A pair of gilt and silvered bronze tiger’s-head terminals

戰國至西漢   銅鎏金銀虎首飾件一對

The heads are very finely cast, acting as the terminals to unusual L-shaped bars. Each head is broad, with the suggestion of a short mane extending up to the alert pointed ears. The spherical orbs of the large, wide-open eyes gaze from beneath arched brows, flanking the wide snout. Each holds the mouth slightly open, revealing the teeth. A rich layer of gilding is applied over each head apart from on the eyes, which are silvered. The bar-fittings to which they are attached are not gilded, showing the brown metal with some malachite encrustation.

J.J. Lally & Co. Oriental Art, New York, 1994
Jean-Yves Ollivier Collection
Bonhams London, “The Ollivier Collection of Early Chinese Art”, 8th November 2018, lot 3

The use of gold and silver applied to bronze figures of animals was increasingly popular from the Warring States period onwards. Such figures often formed part of the lavish embellishment of royal or noble chariots or pieces of furniture. The L-shaped bars to which the present heads form the terminals are very rare, but consistent with this type of use.
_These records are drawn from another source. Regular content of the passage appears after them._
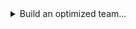 <details>
<summary>Build an optimized team...</summary>
<p>This tool will return 4 heroes and suggest 4 of their skills based on selections
like resistances, attack damage, and various skill effects. You can also 
filter hero paths to get a team that you can currently build (if, perhaps,
you haven't unlocked every path yet.) It will also display values for stats that
it optimized for (but it doesn't display all possible information about that hero/path/skill,
which can be found on the DD wiki which you can reach by clicking the Eternal Flame.)</p>
<p>We built the tool around players who are already reasonably familiar with
DD2's party mechanics. The goal is to take the extra reading 
and memorization out of building a team at the crossroads. 
The tool will suggest a reasonable team and (generally) useful skills. However, it 
doesn't do all the thinking for you, so if you put in a list of features that
doesn't make sense in combination, it will spit out a team that doesn't make sense. </p>

<p></p>

</details>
A tiger head dated to the late Zhou dynasty was exhibited in the Venice 
exhibition of 1954 and illustrated in the catalogue, no. 91, p. 40 where it is noted that it was loaned from the Museum für Ostasiatische Kunst in Cologne. It is illustrated in full colour in Museum Für Ostasiatische Kunst Köln, p. 15.

Another, larger, Zhou dynasty tiger head terminal is illustrated in the catalogue of the collection of King Gustaf VI Adolf of Sweden, no. 24.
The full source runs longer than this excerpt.